Trito-géneia,Trito-genés, uno dei tanti epiteti della dea, viene spiegato diversamente come ‘figlia di Tritone’, o dal lago Tritonide nella Libia, dal torrente Tritone della Beozia, ecc. Io lo intenderei invece come composto tautologico col significato di ‘grano’ o ‘vegetale’ da accostare per la prima componente a lat. triticum ‘grano’, ted. Ge-treide ‘cereali, grano’; per l’altra componente bisogna supporre un sostantivo ‘nata, creatura’ e quindi anche ‘grano’ come, a mio parere, dimostra la forma semplice Tritó.
Korypha-genés ‘nata dalla testa (di Giove)’ presenta invece nella prima componente quella che a me sembra una semplice variante di kóre ‘fanciulla’: il maschile kóros che vale anche ‘stelo, giunco’, è fatto risalire a * kór(w)os, e il corvo è uno degli uccelli a lei sacro.
Interessantissime sono alcune notizie desumibili da racconti tradizionali della città di Enna in Sicilia, centro antichissimo del culto di Cerere e Proserpina. Nel quartiere di Valverde si trova una stradina chiamata di Cerere Arsa. Nella zona esisteva in antico un tempietto della dea Cerere con una statua lignea fatta bruciare da san Pancrazio, presunto evangelizzatore degli Ennesi, con la promessa che i raccolti sarebbero stati ugualmente copiosi sotto la protezione della Madonna, detta di Valverde. La stradina suddetta è nota come Cirasa : non è difficile leggere in Cerere Arsa una reinterpretazione del precedente nome o toponimo Cir-asa , probabilmente da Cer-asa, in cui riappare una variante della radice relativa alla ‘'forza vegetativa'’ di cui si discute, della stessa natura di car-usë ‘grano’ e di Ceres. Eppure –incredibile auditu!- la gente locale e gli studiosi credono che sia l’esatto contrario, che cioè Cirasa sia una deformazione dialettale dell’espressione Cerere Arsa!

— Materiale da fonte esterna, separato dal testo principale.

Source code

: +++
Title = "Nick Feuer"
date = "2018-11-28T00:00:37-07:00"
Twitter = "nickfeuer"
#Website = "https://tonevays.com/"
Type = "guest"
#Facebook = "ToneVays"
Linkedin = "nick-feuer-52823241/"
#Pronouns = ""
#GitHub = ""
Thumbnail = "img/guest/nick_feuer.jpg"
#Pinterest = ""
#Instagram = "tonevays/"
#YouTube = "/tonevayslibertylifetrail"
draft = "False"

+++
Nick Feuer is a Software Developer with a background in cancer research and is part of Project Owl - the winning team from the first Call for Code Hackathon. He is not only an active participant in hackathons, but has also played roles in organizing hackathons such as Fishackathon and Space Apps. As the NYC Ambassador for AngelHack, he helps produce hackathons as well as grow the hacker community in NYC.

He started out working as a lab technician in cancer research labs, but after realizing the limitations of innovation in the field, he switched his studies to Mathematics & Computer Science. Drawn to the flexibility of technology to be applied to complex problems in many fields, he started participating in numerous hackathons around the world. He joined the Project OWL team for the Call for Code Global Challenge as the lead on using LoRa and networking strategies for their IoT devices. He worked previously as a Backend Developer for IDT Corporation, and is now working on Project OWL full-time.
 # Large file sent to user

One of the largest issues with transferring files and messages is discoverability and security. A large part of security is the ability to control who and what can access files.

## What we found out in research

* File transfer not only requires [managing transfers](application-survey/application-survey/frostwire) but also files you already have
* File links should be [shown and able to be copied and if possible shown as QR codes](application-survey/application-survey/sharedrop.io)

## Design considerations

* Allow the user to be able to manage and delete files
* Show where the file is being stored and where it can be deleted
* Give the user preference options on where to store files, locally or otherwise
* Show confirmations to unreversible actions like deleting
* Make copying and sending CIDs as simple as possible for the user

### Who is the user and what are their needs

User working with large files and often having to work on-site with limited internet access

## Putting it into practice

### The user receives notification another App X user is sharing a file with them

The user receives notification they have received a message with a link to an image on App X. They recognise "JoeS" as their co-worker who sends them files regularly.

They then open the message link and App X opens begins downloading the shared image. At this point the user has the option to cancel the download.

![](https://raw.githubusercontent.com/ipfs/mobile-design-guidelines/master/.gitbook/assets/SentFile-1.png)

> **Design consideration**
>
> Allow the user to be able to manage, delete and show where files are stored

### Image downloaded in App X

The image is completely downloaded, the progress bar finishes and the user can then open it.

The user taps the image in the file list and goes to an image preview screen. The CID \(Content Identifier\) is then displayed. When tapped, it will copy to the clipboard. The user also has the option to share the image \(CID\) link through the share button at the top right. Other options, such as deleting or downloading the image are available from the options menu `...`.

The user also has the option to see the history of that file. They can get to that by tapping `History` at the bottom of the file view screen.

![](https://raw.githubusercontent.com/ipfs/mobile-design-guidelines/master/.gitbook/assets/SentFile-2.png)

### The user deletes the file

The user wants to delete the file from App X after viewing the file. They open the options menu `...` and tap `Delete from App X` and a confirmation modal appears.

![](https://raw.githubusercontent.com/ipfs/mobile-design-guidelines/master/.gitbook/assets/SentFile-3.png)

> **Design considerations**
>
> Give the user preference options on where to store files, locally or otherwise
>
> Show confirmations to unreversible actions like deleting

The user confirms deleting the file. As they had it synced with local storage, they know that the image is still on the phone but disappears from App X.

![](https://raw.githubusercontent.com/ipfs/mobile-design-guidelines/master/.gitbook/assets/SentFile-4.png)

Va da sé, invece, che la storiella di san Pancrazio che brucia la statua lignea della dea debba prendere l’avvio da questa banale rietimologizzazione. Anche il nome del Santo, Pan-crazio, che in superficie significa ‘onni-potente’, dal gr. pan-kratés, sembra invece alludere, in questo caso, al significato vegetale di pan-krátion ‘sorta di scilla marina’, soprattutto se si pon mente ad un epiteto di Atena, quello di Krato-genés ‘nata dalla testa (di Giove)’, che peraltro si allinea con gli epiteti sopra citati: c’è da notare che in fondo il concetto di ‘capo,testa’ equivale a quello di ‘protuberanza, escrescenza, crescita’ proprio della vegetazione e anche che il termine cháris, chárit-os ‘grazia’, di cui sopra, poteva facilmente diventare chár(i)t- andando così a confondersi con kártos, variante di krátos ‘forza’, la forza germinativa della Natura che è dietro questi nomi legati alla vegetazione e la forza tout court che sta dietro ogni parola. Da notare anche gr. krataí-gonos ‘persicaria (vegetale)’ in cui riappaiono in forme alquanto diverse le due componenti dell’epiteto, naturalmente senza che si possa estrarne un qualche significato di superficie accettabile, in relazione al referente, se non quello vaghissimo di ‘nato (-gonos) con forza, dalla forza (krataí-)’. La Madonna di Valverde, poi, è chiamata esattamente la Madonna della Visitazione, che è l’appellativo che normalmente si accompagna alla Madonna delle Grazie, venerata dalla Chiesa Cattolica a ricordo della visita che Maria fece alla cugina Elisabetta. E’ quindi singolare la coincidenza del nome Grazie con la seconda componente di Pan-crazio. Per il primo elemento pan- bisogna andare col pensiero a gr. pam-bótanon ‘erba’(cfr. gr. botáne ‘pascolo, erba’), alle feste ateniesi Pan-atenee dedicate ad Atena nonchè al dio agreste Pan, simbolo delle molteplici e misteriose forze della Natura. Buon ultimo l’aggettivo pán-chortos riferito da Sofocle a sĩta ‘cereali’ con significato presumibile di ‘copiosi’, letter. ‘tutta (pan-) erba, cibo, nutrimento (-chortos)’, che però a mio parere è tautologico rispetto a sĩta e richiama, nella seconda componente, il lat. hordeum ‘orzo’, anche se lo si volesse intendere, quest’ultimo, come ‘chicco, rotondità’ poiché chórtos ha anche il valore di ‘recinto’, cfr. lat. hortus.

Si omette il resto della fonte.